I have been present for the entire debate and I have read Hansard for the two days of debate in the other place last week. Frankly, I must say that more fresh and considered ideas about improving the draft Bill came out of today’s debate from elected Members of this House than emerged from the debate last week.
One or two hon. Members, including my hon. Friend the Member for Gainsborough (Mr Leigh), asked why we favoured proportional representation. The answer is simple. First, the Government should not have a majority in the other place. It should not be a carbon copy of this House, so the system should be different. We selected single transferable vote in the draft Bill. We recognise that there is a case for an open list. The STV system would reduce parties’ control and allow Members to be more independent. People said that they liked that aspect of the existing House of Lords.
I agreed with the hon. Member for Luton South (Gavin Shuker) when he said that having first past the post in this House, which he and I supported in the recent referendum, and proportional representation in the House of Lords, forms a solid constitutional settlement.
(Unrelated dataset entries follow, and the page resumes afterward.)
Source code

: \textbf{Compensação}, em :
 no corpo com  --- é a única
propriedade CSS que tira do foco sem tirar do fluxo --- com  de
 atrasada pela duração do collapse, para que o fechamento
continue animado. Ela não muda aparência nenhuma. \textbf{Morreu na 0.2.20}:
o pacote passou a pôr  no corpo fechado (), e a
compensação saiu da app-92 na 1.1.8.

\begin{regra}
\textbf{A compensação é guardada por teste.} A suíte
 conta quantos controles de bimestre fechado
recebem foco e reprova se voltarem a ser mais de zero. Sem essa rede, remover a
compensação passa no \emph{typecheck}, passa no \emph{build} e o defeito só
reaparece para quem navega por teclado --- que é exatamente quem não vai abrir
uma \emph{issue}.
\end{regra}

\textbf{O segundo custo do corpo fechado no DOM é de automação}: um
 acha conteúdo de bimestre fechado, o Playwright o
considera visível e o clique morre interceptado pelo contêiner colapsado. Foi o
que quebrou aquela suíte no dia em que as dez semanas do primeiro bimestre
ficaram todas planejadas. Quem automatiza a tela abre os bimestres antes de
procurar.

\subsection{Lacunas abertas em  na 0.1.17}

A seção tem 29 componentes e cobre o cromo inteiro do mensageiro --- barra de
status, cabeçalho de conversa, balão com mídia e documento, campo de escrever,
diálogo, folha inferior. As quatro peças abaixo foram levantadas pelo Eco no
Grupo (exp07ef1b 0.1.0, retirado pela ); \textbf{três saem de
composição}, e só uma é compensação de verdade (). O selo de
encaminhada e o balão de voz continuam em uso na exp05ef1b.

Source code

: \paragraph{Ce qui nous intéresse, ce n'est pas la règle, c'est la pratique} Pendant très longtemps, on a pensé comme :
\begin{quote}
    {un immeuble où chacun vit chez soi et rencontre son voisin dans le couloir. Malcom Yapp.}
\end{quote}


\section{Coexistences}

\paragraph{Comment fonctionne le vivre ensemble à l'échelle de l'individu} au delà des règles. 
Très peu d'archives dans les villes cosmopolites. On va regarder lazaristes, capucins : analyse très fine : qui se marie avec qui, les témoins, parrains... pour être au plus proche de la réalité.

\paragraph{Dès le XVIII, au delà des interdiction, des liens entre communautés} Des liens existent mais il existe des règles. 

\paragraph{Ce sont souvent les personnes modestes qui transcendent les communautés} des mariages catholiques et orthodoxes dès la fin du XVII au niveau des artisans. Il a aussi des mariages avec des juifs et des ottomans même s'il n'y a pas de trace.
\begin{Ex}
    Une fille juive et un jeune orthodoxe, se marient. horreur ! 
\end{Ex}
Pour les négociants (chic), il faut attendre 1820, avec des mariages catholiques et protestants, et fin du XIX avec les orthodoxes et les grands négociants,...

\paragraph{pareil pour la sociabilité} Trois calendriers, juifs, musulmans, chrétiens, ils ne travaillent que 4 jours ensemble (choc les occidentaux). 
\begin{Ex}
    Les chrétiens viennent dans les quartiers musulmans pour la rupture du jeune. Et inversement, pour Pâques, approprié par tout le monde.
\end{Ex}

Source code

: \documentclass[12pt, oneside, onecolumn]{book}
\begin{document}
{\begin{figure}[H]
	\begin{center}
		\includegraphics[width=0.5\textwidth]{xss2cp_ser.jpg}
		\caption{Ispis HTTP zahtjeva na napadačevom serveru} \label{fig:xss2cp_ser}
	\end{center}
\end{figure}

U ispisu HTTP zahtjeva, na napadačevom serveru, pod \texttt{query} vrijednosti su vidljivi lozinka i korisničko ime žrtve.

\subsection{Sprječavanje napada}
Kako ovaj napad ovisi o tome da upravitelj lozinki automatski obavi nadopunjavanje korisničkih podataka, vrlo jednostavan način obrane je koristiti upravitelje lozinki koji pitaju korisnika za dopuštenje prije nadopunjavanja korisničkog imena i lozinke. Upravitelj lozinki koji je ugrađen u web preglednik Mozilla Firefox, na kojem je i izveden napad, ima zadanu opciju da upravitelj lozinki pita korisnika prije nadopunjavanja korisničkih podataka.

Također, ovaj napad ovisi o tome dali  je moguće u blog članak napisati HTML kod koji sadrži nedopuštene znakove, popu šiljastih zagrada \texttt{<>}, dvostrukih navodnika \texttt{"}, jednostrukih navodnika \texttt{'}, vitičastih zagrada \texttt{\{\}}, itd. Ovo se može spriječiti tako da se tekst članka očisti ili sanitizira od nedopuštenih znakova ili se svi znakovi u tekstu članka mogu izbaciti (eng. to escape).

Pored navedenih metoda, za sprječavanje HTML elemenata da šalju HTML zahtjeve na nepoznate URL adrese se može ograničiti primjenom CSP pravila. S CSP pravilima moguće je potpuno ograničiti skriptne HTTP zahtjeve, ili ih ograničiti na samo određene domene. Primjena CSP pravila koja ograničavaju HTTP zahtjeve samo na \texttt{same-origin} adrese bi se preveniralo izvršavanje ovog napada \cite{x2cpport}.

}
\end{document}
The two Chambers have a different role and should therefore have different electoral systems that play to those different roles.
For the future, we have a draft Bill, and both Houses have appointed a Joint Committee, which can start its work. Both Houses have given the Committee an “out” date—we want it to report by 29 February next year. If the Committee wants more time, it can come back to both Houses, as is usual. The Government will listen to what the Committee states in its report. We have listened carefully to the debate last week and today, and we will continue to listen to hon. Members’ views. We will listen and adapt our proposals, and in the next Session we will introduce a Bill to reform the other place, with the first elections in 2015. I hope that we will get the support of as many Members as possible.
Question put and agreed to.
Resolved,
That this House has considered the matter of House of Lords reform.